The Privacy Shield has been invalidated – mainly because the access is not “necessary” and “Proportional”  and EU data subjects lack actionable remedy. So in practice, companies will need to look for an alternative legal basis to enable transfers under GDPR. There are options of consent or other derogations, but the only practicable way of making transfers valid is by Standard Contractual Clauses  (“SCC”) . These clauses remain valid, albeit with some questions raised.  

Companies will now have to do proper 3rd party due diligence and develop actionable protections for data transfer, either through existing recipient country laws, or through their own contractual measures  – or a mix. So what does “appropriate due diligence” mean in practice? It could mean creating a checklist to understand clearly to which third country the data is being transferred; collecting best practices in relation to the laws of well known “importers”; what security measures can be taken to further protect the data?

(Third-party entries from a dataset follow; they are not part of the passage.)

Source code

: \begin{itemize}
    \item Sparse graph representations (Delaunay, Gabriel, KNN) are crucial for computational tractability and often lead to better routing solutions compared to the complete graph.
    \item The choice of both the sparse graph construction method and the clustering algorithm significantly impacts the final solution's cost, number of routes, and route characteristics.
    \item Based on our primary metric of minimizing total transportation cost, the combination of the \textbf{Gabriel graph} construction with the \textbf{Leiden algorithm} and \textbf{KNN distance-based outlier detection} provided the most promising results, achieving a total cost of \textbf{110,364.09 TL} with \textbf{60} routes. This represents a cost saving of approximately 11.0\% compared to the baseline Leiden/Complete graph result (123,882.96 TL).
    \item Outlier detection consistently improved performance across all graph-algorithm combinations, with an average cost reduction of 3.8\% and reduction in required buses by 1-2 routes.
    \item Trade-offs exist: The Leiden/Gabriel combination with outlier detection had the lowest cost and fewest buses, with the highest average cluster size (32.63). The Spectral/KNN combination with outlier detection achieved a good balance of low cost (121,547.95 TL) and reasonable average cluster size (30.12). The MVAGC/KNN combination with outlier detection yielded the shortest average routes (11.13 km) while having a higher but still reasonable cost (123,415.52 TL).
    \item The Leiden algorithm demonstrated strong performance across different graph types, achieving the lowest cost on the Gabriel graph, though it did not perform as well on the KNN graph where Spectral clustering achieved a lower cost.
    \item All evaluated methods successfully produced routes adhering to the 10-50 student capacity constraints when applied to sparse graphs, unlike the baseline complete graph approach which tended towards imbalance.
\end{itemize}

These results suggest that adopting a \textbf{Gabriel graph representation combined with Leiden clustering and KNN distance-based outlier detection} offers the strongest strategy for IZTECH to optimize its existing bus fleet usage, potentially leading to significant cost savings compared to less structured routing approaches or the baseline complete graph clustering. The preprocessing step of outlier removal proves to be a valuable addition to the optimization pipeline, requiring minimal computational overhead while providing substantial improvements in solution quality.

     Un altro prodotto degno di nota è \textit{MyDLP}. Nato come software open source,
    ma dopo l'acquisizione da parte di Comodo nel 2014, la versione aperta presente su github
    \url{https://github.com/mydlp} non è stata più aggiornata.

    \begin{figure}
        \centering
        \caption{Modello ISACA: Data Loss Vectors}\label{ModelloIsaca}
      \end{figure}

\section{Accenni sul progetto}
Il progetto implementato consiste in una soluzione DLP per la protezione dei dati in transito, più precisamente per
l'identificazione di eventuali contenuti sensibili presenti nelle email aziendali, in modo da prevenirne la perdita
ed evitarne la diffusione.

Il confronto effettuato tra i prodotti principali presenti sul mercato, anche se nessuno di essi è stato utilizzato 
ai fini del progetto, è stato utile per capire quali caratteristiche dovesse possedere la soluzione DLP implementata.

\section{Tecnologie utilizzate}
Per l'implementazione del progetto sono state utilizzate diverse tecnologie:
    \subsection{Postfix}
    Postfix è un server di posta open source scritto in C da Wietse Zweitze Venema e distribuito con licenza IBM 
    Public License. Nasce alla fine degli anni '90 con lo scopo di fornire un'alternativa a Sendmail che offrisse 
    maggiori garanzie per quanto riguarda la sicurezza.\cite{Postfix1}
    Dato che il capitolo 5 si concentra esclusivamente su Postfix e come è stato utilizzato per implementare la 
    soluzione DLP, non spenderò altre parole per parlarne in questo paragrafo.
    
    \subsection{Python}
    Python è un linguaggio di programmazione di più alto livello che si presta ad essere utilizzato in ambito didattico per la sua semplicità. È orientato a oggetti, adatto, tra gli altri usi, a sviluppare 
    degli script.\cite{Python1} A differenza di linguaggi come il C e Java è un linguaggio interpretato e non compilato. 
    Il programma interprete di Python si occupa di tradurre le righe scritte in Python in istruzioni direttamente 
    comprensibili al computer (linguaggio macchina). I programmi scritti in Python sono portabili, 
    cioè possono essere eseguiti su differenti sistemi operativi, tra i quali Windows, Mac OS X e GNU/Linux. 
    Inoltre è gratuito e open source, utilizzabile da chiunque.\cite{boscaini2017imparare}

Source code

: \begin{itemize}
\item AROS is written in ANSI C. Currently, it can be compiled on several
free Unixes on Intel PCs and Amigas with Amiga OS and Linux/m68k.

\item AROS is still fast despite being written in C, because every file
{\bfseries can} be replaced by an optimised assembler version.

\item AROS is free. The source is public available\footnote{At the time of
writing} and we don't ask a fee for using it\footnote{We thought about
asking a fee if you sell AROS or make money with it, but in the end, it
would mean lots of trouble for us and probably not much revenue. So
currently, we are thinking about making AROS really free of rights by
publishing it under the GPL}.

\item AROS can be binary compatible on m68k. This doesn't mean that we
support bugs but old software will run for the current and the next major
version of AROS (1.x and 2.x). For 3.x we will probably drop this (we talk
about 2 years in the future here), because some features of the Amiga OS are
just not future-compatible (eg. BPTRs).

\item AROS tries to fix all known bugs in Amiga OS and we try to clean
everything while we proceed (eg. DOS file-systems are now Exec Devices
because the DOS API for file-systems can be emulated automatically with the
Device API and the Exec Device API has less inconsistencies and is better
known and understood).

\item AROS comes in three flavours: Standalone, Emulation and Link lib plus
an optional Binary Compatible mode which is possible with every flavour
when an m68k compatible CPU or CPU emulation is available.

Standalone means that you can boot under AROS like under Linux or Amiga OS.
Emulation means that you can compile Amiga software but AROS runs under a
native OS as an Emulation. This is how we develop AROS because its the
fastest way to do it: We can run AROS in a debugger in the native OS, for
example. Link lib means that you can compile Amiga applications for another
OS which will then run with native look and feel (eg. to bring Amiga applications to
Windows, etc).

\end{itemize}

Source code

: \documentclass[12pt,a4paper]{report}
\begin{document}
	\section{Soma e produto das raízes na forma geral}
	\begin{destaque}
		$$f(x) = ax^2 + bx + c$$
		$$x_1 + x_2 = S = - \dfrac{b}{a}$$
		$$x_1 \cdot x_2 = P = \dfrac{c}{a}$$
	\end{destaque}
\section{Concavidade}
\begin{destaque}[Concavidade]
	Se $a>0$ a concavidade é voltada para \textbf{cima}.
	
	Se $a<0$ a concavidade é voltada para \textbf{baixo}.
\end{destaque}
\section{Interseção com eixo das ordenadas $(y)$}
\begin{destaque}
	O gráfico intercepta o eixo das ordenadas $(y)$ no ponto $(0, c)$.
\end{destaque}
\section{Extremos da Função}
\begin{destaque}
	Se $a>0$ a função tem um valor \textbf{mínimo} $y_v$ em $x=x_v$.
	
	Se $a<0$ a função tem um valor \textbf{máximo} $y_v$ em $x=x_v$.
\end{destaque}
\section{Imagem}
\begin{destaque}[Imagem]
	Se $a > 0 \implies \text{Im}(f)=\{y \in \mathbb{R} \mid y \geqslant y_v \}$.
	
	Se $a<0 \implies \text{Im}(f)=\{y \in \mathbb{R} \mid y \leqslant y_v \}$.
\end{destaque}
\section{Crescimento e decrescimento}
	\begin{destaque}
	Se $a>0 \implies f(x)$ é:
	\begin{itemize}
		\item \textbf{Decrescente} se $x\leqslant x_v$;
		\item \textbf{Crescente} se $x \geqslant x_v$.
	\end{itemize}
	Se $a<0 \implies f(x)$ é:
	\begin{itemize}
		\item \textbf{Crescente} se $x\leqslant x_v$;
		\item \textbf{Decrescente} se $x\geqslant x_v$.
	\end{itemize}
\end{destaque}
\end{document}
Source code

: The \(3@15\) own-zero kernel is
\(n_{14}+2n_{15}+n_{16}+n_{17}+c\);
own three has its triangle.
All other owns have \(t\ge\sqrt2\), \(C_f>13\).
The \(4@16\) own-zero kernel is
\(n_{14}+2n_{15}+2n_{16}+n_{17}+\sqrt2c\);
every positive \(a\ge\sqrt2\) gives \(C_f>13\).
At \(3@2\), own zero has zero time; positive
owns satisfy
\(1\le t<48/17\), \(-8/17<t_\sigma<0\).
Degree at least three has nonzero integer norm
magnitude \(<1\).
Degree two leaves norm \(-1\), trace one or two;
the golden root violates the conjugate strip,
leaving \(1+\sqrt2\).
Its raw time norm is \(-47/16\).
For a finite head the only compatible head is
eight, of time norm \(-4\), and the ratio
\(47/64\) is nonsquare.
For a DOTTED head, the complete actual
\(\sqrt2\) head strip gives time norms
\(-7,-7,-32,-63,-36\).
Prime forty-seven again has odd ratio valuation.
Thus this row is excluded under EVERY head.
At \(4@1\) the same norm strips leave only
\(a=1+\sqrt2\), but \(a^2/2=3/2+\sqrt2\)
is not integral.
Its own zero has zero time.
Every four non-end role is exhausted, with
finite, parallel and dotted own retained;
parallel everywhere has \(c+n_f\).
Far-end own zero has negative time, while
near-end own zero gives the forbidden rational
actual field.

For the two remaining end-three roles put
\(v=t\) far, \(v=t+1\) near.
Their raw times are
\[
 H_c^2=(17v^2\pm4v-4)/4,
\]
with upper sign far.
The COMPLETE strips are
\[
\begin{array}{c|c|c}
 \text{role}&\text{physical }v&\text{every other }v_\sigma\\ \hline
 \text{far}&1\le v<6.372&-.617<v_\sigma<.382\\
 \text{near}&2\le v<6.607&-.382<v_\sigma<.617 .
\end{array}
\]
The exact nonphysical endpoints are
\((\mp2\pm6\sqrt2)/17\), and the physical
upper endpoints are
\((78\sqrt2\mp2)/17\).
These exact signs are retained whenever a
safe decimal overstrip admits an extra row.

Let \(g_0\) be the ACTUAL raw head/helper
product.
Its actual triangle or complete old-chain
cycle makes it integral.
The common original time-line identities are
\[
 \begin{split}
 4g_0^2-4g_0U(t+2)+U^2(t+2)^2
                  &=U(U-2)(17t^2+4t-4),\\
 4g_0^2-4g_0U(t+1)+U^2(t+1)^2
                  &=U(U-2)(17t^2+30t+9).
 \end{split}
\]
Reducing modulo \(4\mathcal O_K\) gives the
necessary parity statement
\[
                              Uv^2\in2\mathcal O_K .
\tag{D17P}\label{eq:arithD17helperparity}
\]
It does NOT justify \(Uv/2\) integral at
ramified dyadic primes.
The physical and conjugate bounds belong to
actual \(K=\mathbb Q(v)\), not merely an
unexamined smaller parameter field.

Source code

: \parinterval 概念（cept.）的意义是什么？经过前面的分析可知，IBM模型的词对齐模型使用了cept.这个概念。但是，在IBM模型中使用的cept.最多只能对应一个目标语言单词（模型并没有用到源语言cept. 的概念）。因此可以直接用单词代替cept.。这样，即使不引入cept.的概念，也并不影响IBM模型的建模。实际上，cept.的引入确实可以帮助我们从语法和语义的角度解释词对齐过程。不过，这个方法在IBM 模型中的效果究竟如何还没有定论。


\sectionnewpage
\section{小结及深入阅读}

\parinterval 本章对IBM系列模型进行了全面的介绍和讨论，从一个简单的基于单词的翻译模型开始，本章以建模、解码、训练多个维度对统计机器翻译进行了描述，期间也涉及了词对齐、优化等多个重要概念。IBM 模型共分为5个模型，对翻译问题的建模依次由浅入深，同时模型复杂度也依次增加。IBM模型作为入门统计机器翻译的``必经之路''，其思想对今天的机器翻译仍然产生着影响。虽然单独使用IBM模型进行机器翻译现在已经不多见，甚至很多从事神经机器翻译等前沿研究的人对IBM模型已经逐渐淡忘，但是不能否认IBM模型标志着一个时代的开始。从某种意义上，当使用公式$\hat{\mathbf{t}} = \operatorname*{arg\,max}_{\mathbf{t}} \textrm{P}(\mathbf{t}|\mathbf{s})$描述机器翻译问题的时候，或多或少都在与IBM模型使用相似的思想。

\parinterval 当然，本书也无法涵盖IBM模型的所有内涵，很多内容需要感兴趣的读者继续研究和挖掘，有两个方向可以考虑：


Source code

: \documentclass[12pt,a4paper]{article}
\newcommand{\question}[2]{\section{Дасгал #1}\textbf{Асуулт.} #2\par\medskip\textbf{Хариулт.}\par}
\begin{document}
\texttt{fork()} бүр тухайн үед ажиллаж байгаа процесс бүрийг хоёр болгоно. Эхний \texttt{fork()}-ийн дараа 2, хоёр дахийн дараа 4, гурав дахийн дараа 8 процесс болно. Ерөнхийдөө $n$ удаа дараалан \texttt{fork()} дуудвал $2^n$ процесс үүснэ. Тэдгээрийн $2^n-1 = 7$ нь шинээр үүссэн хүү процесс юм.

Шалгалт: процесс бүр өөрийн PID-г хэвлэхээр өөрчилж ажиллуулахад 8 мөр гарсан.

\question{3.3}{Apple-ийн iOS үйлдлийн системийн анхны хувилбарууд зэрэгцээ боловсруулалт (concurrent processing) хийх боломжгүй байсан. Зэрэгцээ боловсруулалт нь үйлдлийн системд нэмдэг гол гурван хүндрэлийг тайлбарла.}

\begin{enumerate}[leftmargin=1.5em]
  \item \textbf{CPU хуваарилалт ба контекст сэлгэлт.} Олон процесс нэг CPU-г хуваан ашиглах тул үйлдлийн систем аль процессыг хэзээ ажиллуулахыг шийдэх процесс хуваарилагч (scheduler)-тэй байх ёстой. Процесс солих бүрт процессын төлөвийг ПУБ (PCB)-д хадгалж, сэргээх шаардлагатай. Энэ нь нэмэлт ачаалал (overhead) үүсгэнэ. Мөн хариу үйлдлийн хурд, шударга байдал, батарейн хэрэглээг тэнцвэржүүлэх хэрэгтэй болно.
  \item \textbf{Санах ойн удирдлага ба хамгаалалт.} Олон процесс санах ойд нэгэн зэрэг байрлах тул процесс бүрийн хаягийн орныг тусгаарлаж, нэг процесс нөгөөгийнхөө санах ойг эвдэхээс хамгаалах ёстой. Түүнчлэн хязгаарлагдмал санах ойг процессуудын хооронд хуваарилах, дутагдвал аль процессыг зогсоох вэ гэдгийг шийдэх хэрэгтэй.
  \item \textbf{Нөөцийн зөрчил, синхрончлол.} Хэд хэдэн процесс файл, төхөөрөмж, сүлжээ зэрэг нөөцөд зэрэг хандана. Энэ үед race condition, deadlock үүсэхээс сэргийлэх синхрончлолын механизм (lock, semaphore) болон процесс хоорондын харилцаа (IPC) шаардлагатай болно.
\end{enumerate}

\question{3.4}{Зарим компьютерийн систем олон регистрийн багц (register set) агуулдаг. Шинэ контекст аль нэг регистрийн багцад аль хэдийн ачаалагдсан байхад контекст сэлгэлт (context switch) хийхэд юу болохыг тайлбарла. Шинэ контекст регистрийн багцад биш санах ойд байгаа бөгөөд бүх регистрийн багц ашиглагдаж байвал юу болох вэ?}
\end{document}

In reality, these SCCs were almost “too good to be true”. Some practitioners had developed a bad habit of “throwing” them into a contract, and never looking back. It is of great benefit to the privacy community to see that SCC are upheld. I reinforce the message that companies should understand fully (if they do not already) what EU safeguards require,  do a case-by-case due diligence to see if the foreign government (not only US) protections regarding access to data meets the EU standards and if this is not the case, put in place additional safeguards.

This is exciting for privacy lawyers like me, as we get the opportunity to reinforce our collaborative efforts with our infosec colleagues. This development brings us closer together in determining what the landscape looks like, what is required and how we make it happen. We can now come to the table together and determine how to do these transfers safely, relying on our infosec colleagues for expertise and our legal colleagues to get it airtight in the contract. Then both functions work together to raise awareness in the organisation.

Companies will have to start looking outwards to see if their industry is one that is regulated or targeted and what is the “likelihood” of an interference. This means good things for data subjects as there will be a natural effort to reduce the amount of data transferred to reduce risk – thereby strengthening the minimisation and necessity / purpose principles.

Recipients will have to ensure that they really do have a solid plan in place for end of life – of the contract and of the data within it. We will likely see more complex rolling retention periods established in order to reduce the amount of data held by 3rd parties and thereby reducing risk (of breach and of government interference)

I’m confident the guidance from the Irish Data Protection Commission will contain these principles and I will continue to monitor the developments and report regularly on practical steps companies can take.